3. Er will die Gemeinde reinigen

„Warum nun diese ganze Veranstaltung?" So fragt der moderne Mensch. „Das ist mir alles viel zu schwierig! Was soll mir das?" Wir müssen begreifen: Gott, der lebendige Gott, ist heilig. Ihm ist die Sünde ein Greuel. Und wenn Er sich eine Gemeinde erwählt und sie an Sein Herz zieht, dann muss diese Gemeinde gereinigt sein. Darum ist diese Veranstaltung nötig. Darum trug der Bock die Schuld Israels hinaus. Darum trägt Jesus unsre Sünde, weil Gott eine gereinigte Gemeinde haben will. Sehnt sich unser Herz nicht auch danach, zu dieser gereinigten Schar zu gehören? Wollen wir nicht gern frei sein von alter Schuldverflechtung und von den entsetzlichen Bindungen Asasels?
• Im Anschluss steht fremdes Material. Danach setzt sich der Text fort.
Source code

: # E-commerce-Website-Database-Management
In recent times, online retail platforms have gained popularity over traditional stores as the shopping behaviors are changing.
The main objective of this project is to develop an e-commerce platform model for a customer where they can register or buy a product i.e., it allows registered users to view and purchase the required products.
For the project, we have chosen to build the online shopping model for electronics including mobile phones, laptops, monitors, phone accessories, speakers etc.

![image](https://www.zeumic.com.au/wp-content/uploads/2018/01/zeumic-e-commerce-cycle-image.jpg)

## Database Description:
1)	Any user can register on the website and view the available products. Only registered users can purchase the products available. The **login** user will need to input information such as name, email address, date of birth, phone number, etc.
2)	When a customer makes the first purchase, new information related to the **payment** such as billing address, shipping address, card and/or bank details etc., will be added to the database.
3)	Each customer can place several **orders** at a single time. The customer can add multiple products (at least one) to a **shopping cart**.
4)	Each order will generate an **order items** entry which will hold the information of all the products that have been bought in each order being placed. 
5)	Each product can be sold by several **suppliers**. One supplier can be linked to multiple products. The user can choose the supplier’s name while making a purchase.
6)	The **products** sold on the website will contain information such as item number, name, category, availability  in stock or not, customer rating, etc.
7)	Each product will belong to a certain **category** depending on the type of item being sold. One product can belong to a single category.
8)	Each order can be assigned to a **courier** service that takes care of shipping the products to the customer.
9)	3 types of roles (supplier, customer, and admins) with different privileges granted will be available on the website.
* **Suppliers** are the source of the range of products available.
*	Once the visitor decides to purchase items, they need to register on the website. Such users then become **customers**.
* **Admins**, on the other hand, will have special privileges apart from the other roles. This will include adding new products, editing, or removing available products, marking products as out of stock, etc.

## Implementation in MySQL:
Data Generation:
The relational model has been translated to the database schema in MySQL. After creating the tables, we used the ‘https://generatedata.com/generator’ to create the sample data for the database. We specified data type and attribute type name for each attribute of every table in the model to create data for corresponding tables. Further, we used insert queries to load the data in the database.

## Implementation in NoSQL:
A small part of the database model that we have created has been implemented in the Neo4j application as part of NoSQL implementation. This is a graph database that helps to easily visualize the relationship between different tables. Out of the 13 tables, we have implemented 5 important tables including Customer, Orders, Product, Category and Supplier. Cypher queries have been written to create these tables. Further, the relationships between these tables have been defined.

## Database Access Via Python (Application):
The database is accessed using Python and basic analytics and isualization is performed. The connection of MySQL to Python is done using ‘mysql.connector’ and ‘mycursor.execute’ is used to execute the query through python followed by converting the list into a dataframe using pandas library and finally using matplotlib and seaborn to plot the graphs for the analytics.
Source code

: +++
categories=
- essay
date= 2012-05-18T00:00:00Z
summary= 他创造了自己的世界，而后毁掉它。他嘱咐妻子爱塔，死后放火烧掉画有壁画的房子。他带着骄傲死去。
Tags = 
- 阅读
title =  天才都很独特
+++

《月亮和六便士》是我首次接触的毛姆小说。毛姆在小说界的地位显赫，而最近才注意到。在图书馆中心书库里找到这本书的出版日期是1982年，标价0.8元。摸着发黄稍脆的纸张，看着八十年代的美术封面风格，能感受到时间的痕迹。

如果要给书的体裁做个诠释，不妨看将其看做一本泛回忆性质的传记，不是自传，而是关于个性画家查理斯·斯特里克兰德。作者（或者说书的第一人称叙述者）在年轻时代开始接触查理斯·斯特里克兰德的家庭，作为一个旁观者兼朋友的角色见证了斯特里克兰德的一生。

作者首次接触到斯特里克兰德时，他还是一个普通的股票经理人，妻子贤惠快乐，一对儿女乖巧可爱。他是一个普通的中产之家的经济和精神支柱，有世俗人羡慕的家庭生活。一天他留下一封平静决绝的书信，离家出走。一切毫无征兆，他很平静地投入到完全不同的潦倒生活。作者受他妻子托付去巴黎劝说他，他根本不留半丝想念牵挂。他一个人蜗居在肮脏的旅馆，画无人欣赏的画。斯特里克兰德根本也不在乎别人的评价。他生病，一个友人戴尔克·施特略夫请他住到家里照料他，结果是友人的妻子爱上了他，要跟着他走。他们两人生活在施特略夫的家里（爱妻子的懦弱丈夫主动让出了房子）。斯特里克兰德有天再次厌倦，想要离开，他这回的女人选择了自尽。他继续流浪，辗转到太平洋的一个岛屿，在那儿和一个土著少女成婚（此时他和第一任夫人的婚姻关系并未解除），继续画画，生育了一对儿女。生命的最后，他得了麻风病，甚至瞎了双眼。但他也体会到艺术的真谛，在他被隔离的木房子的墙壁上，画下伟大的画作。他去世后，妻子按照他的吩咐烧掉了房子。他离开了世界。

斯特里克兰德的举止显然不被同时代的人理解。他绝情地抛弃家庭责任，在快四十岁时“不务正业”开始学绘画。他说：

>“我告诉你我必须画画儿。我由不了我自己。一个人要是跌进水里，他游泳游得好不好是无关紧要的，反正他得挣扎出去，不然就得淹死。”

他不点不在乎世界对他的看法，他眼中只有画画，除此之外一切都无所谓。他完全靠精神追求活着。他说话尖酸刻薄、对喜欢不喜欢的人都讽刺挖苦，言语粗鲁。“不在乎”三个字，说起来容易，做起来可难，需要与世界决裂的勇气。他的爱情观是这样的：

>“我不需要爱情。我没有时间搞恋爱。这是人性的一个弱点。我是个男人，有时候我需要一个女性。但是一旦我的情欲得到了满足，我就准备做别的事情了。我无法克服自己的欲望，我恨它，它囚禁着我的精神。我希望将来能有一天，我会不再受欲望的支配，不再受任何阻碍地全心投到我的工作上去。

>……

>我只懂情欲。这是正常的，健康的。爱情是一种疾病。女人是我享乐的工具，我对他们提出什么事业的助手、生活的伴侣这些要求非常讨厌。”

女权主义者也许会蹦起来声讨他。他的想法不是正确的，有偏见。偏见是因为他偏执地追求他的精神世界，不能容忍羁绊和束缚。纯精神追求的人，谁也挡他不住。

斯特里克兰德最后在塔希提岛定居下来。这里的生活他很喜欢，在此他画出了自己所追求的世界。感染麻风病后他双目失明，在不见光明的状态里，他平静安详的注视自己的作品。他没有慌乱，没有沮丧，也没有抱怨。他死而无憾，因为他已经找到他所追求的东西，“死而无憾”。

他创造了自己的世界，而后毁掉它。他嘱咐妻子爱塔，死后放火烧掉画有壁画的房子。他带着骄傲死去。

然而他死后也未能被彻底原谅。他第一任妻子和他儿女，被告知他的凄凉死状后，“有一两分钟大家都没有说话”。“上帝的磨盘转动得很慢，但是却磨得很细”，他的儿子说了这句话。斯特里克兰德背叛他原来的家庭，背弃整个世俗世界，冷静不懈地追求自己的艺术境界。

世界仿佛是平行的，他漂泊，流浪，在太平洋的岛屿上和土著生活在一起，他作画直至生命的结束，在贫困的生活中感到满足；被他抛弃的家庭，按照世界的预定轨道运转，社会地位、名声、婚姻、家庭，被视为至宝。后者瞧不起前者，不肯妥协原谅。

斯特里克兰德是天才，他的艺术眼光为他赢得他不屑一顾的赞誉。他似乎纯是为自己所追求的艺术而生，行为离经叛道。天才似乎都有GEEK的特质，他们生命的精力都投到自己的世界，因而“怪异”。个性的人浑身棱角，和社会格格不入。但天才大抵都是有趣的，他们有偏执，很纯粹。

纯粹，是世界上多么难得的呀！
Wollen wir? Dann müssen wir — jeder für sich — ein Versöhnungs­fest feiern unter Jesu Kreuz. Wir können ganz einfach aus der alttestamentlichen Geschichte lernen, wie man es machen muss: Da wurde die „Missetat, Übertretung und Sünde" auf den Bock hin be­kannt. So dürfen wir unsre Sünde auf den gekreuzigten Herrn Jesus hin bekennen. Das ist eine Stunde, wenn ein Sünder dem Heiland sein Herz ausschüttet! Ich möchte nicht mehr leben ohne solche Mög­lichkeiten. Und dann sehen wir im Glauben auf den Gekreuzigten, fassen es, dass Er alles weggetragen hat zu Asasel, und dann danken wir Ihm für Seine herrliche Erlösung. Unser Christenstand mündet immer aus in fröhlichen und jubelnden Dank.